By 1797, Madison decided to retire from politics after eight years in the House of Representatives. He and his family returned to Montpelier, the Madison family plantation in Virginia.
When his political ally Thomas Jefferson was elected as the third president of the United States in 1800, he asked Madison to serve as his secretary of state. The Madisons, including Dolley’s son Payne, moved to Washington.
Discarding the somber Quaker dress after her second marriage, Dolley chose the finest of fashions. One chronicler of early Washington social life, wrote: “She looked a Queen…It would be absolutely impossible for anyone to behave with more perfect propriety than she did.”
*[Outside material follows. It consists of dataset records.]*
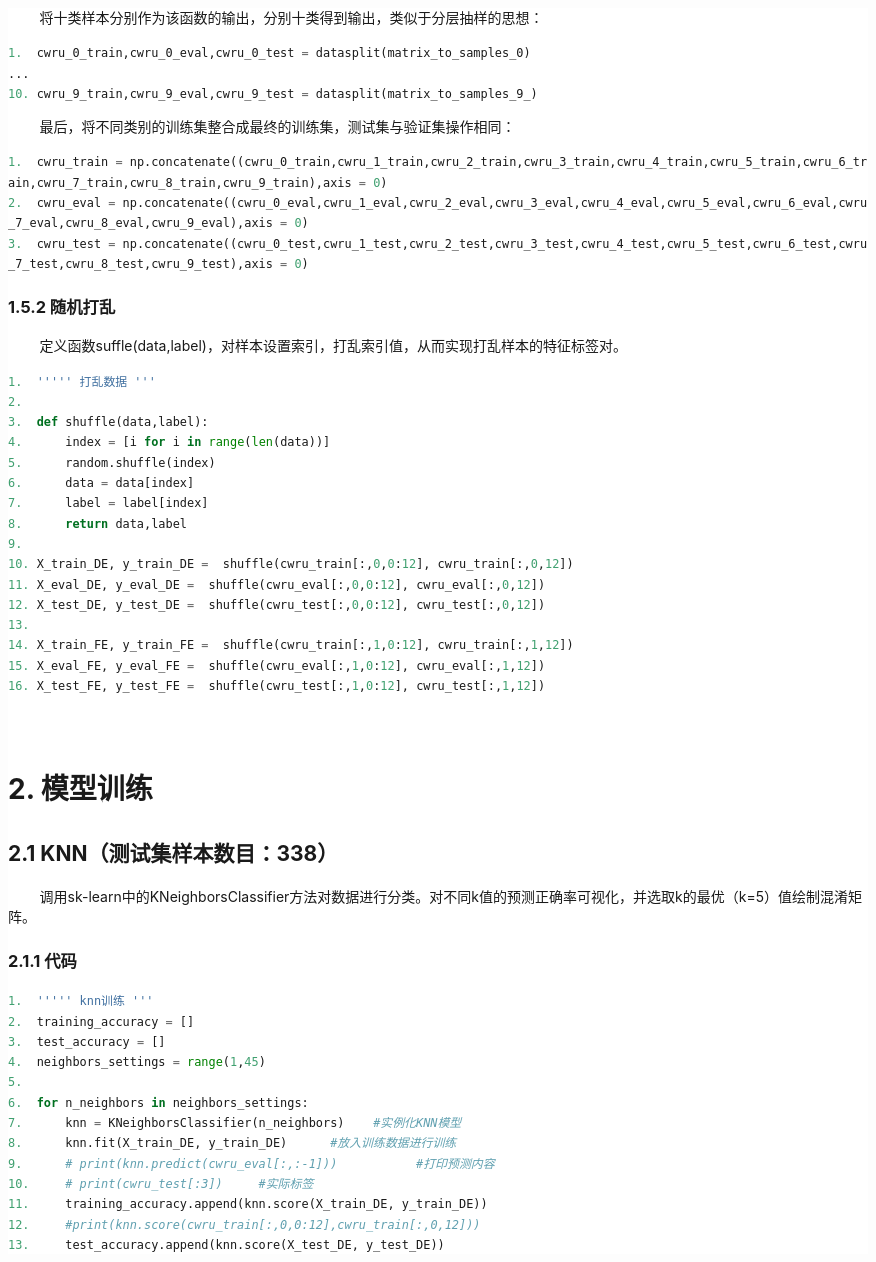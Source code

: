         将十类样本分别作为该函数的输出，分别十类得到输出，类似于分层抽样的思想：

```python
1.	cwru_0_train,cwru_0_eval,cwru_0_test = datasplit(matrix_to_samples_0)
...
10.	cwru_9_train,cwru_9_eval,cwru_9_test = datasplit(matrix_to_samples_9_) 
```

        最后，将不同类别的训练集整合成最终的训练集，测试集与验证集操作相同：

```python
1.	cwru_train = np.concatenate((cwru_0_train,cwru_1_train,cwru_2_train,cwru_3_train,cwru_4_train,cwru_5_train,cwru_6_train,cwru_7_train,cwru_8_train,cwru_9_train),axis = 0)  
2.	cwru_eval = np.concatenate((cwru_0_eval,cwru_1_eval,cwru_2_eval,cwru_3_eval,cwru_4_eval,cwru_5_eval,cwru_6_eval,cwru_7_eval,cwru_8_eval,cwru_9_eval),axis = 0)  
3.	cwru_test = np.concatenate((cwru_0_test,cwru_1_test,cwru_2_test,cwru_3_test,cwru_4_test,cwru_5_test,cwru_6_test,cwru_7_test,cwru_8_test,cwru_9_test),axis = 0) 
```

### 1.5.2 随机打乱

        定义函数suffle(data,label)，对样本设置索引，打乱索引值，从而实现打乱样本的特征标签对。 

```python
1.	''''' 打乱数据 '''  
2.	  
3.	def shuffle(data,label):      
4.	    index = [i for i in range(len(data))]   
5.	    random.shuffle(index)   
6.	    data = data[index]  
7.	    label = label[index]   
8.	    return data,label  
9.	  
10.	X_train_DE, y_train_DE =  shuffle(cwru_train[:,0,0:12], cwru_train[:,0,12])  
11.	X_eval_DE, y_eval_DE =  shuffle(cwru_eval[:,0,0:12], cwru_eval[:,0,12])  
12.	X_test_DE, y_test_DE =  shuffle(cwru_test[:,0,0:12], cwru_test[:,0,12])  
13.	  
14.	X_train_FE, y_train_FE =  shuffle(cwru_train[:,1,0:12], cwru_train[:,1,12])  
15.	X_eval_FE, y_eval_FE =  shuffle(cwru_eval[:,1,0:12], cwru_eval[:,1,12])  
16.	X_test_FE, y_test_FE =  shuffle(cwru_test[:,1,0:12], cwru_test[:,1,12])  

```

        

# 2. 模型训练

## 2.1 KNN（测试集样本数目：338）

        调用sk-learn中的KNeighborsClassifier方法对数据进行分类。对不同k值的预测正确率可视化，并选取k的最优（k=5）值绘制混淆矩阵。

### 2.1.1 代码

```python
1.	''''' knn训练 '''  
2.	training_accuracy = []  
3.	test_accuracy = []  
4.	neighbors_settings = range(1,45)  
5.	  
6.	for n_neighbors in neighbors_settings:  
7.	    knn = KNeighborsClassifier(n_neighbors)    #实例化KNN模型  
8.	    knn.fit(X_train_DE, y_train_DE)      #放入训练数据进行训练  
9.	    # print(knn.predict(cwru_eval[:,:-1]))           #打印预测内容  
10.	    # print(cwru_test[:3])     #实际标签  
11.	    training_accuracy.append(knn.score(X_train_DE, y_train_DE))  
12.	    #print(knn.score(cwru_train[:,0,0:12],cwru_train[:,0,12]))  
13.	    test_accuracy.append(knn.score(X_test_DE, y_test_DE))  
```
Dolley Madison made her presence felt in Washington. Since Thomas Jefferson was a widower, he frequently called on the vivacious Dolley to serve as his first lady at official functions. Dolley also contributed to the development and decoration of the White House.
In 1808, the Democratic-Republican caucus nominated James Madison to succeed Jefferson. He won two terms in office, serving from 1809 to 1817. Dolley’s weekly gatherings contributed to her husband’s popularity as president and provided a social setting for politicking.
As First Lady, Dolley Madison did much to make up for her husband’s social inadequacies. In large crowds, Madison could be withdrawn, but Dolley more than compensated for it with her vivacity.
Madison dressed entirely in black. Dolley wore brightly colored clothes and often sported feathers. She made frequent visits to people’s homes and left her card, a poem, or a flower as a souvenir.
A significant episode illustrating Dolley’s persona occurred during the War of 1812. As the British army neared Washington in 1814, Dolley Madison ordered that White House staff save a portrait of George Washington from the flames. Dolley Madison fled the city, crossing the Potomac into Virginia. A few days later, she returned to the city, where she continued to host parties, maintaining the social vitality of the badly damaged capital.
After Madison retired from public life, he and Dolley returned to Montpelier where they remained until Madison’s death in 1836.
Dolley’s financial situation was left in tatters by the continued alcoholism of her son. After he was sent to debtor’s prison, Dolley compiled and edited Madison’s papers and sold them for $55,000.
She returned to Washington and lived in a house on Lafayette Square. Eventually, she had to sell Montpelier to settle her son’s debts.
She died in 1849 and was buried at Montpelier next to her husband.